From 3 States, East African Community (EAC) expanded to six and still counting on Djibouti, Ethiopia, Somalia, DRC, etc. International Conference on Great Lakes Region (ICGLR) protocol informed the November 2019 Uganda- DRC communique, concluded in Munyonyo.
These frameworks, inter alia, invite states to joint investment, trade and security.
The Uganda- DRC communique committed them to trade facilitation interventions commencing within 24 months, including eventual bitumen of at least 1,200 km road networks.
From DRC, Uganda's treasury and fiscal ambitions sampling last three financial years earned at least $531 million annually.
This accounted for only 20%, losing approximately 80% to informal and illicit trade annually. With DRC 80 million people market, the proposed road projects forecast nearly $1.5 billion to Uganda alone annually, by formalizing the hitherto illicit trade.
The Goli (Panyimur in Pakwach district) - Mahagi- Bunia road with a spur to Butembo will improve Uganda's steel and other industrial products to wider Kisangani area.
So will Mpondwe- Kasindi- Beni road, plus Bunagana - Rushuru- Goma.
Uganda's GDP would expand if UPDF Engineering brigade constructed any of these roads, using Ugandan labour-force, Hima and Tororo cement.
Through Bunagana sector alone, the road project will formalize over 20 unofficial Kisoro border crossing points like Busanza, Bunyangaro and Gahenerezo to advantage Uganda Revenue Authority, Migration, tourism, etc. In Kanungu district, over 15 illegal points once designated will collapse the illicit immature fish market.
EAC Northern Corridor committed to working with DRC, Ethiopia and South Sudan roads and ministerial authorities to upgrade functional capacity and security of country-connecting bridges and roads for aggregate improved mutual inter-state and economic gain.
Great Lakes Trade Facilitation Project attracted $14 million loan from World Bank to EAC States.
A $9.4 million portion is already deployed for a new bridge at Mpondwe (Kasese) to link better Uganda - DRC, plus implement the said road projects.
Parliament should check why then Shs 200 billion supplementary budget by Uganda. Again, these are security roads to support national armies against marauding militias: FDLR, Mai Mai, ADF, etc, having made eastern DRC their safe haven.
Inter-state investment is not new.
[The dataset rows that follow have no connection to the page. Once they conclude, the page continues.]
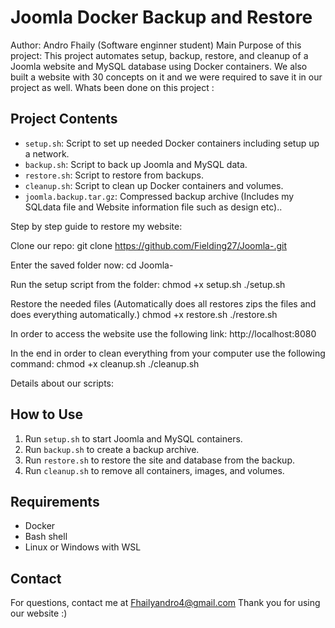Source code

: # Joomla Docker Backup and Restore
Author: Andro Fhaily (Software enginner student)
 Main Purpose of this project: This project automates setup, backup, restore, and cleanup of a Joomla website and MySQL database using Docker containers. We also built a website with 30 concepts on it and we were required to save it in our project as well.
Whats been done on this project :
## Project Contents

- `setup.sh`: Script to set up needed Docker containers including setup up a network.
- `backup.sh`: Script to back up Joomla and MySQL data.
- `restore.sh`: Script to restore from backups.
- `cleanup.sh`: Script to clean up Docker containers and volumes.
- `joomla.backup.tar.gz`: Compressed backup archive (Includes my SQLdata file and Website information file such as design etc).. 

Step by step guide to restore my website: 

Clone our repo:
git clone https://github.com/Fielding27/Joomla-.git

Enter the saved folder now:
cd Joomla-

Run the setup script from the folder:
chmod +x setup.sh
./setup.sh

Restore the needed files (Automatically does all restores zips the files and does everything automatically.)
chmod +x restore.sh
./restore.sh

In order to access the website use the following link:
http://localhost:8080

In the end in order to clean everything from your computer use the following command:
chmod +x cleanup.sh
./cleanup.sh

Details about our scripts:
## How to Use
1. Run `setup.sh` to start Joomla and MySQL containers.
2. Run `backup.sh` to create a backup archive.
3. Run `restore.sh` to restore the site and database from the backup.
4. Run `cleanup.sh` to remove all containers, images, and volumes.



## Requirements
- Docker
- Bash shell
- Linux or Windows with WSL



## Contact
For questions, contact me at Fhailyandro4@gmail.com
Thank you for using our website :)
Under EAC, Lake Victoria Environmental Management Project, Uganda recently acquired 14 garbage trucks, waste recycling plant, etc.
Tanzania Government in 2019 invested in revamping Uganda's 250 railway wagons, a ferry, locomotive engines and 11-km Portbell - Kampala line.
This has revamped Central corridor transport between Dar-es-salaam, through Lake Nalubale to Uganda. Under 2063 Africa's development Agenda, African states can co-invest in Inga dam for power capacity of 10,000 MW. Kenyan Government is a shareholder investor in Uganda's oil refinery, so is Total and others.
Uganda has co-invested with Tanzania on a crude oil pipeline. Even with Uganda's incomplete road network, let's embrace Uganda's strategic business with DRC and other neighbors.